*What the exercise asks*
The copy you give must match the lines from the top of the data through the line containing "detail page showing" exactly, and it must hold no pictures.

Saved data entries
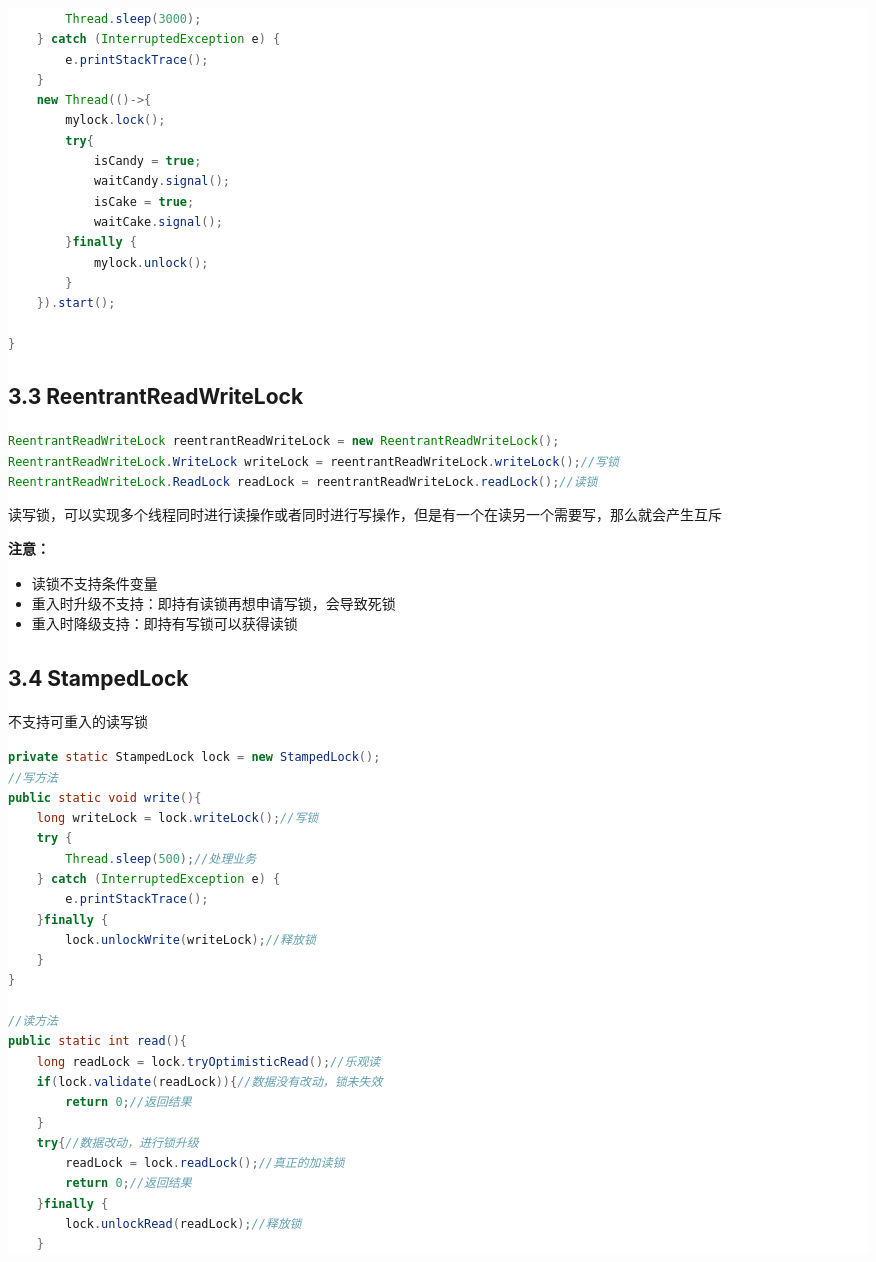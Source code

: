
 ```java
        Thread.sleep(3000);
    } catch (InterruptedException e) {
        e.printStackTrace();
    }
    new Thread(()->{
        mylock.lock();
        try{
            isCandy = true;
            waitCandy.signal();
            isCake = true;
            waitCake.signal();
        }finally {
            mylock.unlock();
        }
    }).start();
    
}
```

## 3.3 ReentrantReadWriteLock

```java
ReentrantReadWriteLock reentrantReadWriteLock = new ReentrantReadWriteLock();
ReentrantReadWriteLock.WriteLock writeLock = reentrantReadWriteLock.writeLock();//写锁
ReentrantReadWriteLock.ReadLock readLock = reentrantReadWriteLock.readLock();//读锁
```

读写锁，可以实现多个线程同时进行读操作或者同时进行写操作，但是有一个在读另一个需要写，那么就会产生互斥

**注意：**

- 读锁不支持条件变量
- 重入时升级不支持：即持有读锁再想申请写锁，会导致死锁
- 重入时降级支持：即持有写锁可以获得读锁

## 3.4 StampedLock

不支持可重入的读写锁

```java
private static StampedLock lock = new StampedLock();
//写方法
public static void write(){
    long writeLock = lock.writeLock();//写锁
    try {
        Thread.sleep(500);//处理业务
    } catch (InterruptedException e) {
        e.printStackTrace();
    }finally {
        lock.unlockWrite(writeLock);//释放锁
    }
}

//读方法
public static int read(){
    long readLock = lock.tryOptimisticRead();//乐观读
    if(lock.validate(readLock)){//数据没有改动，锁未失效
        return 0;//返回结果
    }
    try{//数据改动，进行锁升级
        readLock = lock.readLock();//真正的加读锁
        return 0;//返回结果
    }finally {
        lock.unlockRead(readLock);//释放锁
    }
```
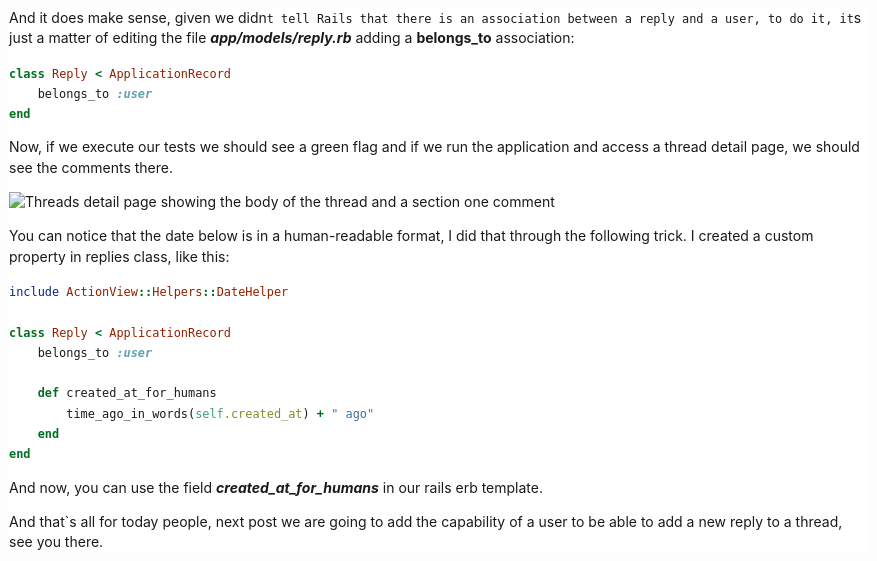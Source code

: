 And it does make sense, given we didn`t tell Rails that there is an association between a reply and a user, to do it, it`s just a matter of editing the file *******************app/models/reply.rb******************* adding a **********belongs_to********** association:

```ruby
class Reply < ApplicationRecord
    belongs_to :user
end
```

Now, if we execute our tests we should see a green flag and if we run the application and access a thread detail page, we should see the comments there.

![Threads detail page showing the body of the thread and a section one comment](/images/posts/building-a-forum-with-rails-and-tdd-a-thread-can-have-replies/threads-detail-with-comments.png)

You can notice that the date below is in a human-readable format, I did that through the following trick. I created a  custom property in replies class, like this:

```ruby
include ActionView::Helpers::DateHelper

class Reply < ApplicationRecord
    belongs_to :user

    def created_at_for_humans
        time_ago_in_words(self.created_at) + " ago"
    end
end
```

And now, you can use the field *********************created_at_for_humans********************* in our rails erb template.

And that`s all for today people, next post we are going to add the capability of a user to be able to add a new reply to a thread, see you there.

*Exercise response*
Source code

:
 ```java
        Thread.sleep(3000);
    } catch (InterruptedException e) {
        e.printStackTrace();
    }
    new Thread(()->{
        mylock.lock();
        try{
            isCandy = true;
            waitCandy.signal();
            isCake = true;
            waitCake.signal();
        }finally {
            mylock.unlock();
        }
    }).start();
    
}
```

## 3.3 ReentrantReadWriteLock

```java
ReentrantReadWriteLock reentrantReadWriteLock = new ReentrantReadWriteLock();
ReentrantReadWriteLock.WriteLock writeLock = reentrantReadWriteLock.writeLock();//写锁
ReentrantReadWriteLock.ReadLock readLock = reentrantReadWriteLock.readLock();//读锁
```

读写锁，可以实现多个线程同时进行读操作或者同时进行写操作，但是有一个在读另一个需要写，那么就会产生互斥

**注意：**

- 读锁不支持条件变量
- 重入时升级不支持：即持有读锁再想申请写锁，会导致死锁
- 重入时降级支持：即持有写锁可以获得读锁

## 3.4 StampedLock

不支持可重入的读写锁

```java
private static StampedLock lock = new StampedLock();
//写方法
public static void write(){
    long writeLock = lock.writeLock();//写锁
    try {
        Thread.sleep(500);//处理业务
    } catch (InterruptedException e) {
        e.printStackTrace();
    }finally {
        lock.unlockWrite(writeLock);//释放锁
    }
}

//读方法
public static int read(){
    long readLock = lock.tryOptimisticRead();//乐观读
    if(lock.validate(readLock)){//数据没有改动，锁未失效
        return 0;//返回结果
    }
    try{//数据改动，进行锁升级
        readLock = lock.readLock();//真正的加读锁
        return 0;//返回结果
    }finally {
        lock.unlockRead(readLock);//释放锁
    }
```
Source code

: And it does make sense, given we didn`t tell Rails that there is an association between a reply and a user, to do it, it`s just a matter of editing the file *******************app/models/reply.rb******************* adding a **********belongs_to********** association:

```ruby
class Reply < ApplicationRecord
    belongs_to :user
end
```

Now, if we execute our tests we should see a green flag and if we run the application and access a thread detail page, we should see the comments there.

![Threads detail page showing the body of the thread and a section one comment](/images/posts/building-a-forum-with-rails-and-tdd-a-thread-can-have-replies/threads-detail-with-comments.png)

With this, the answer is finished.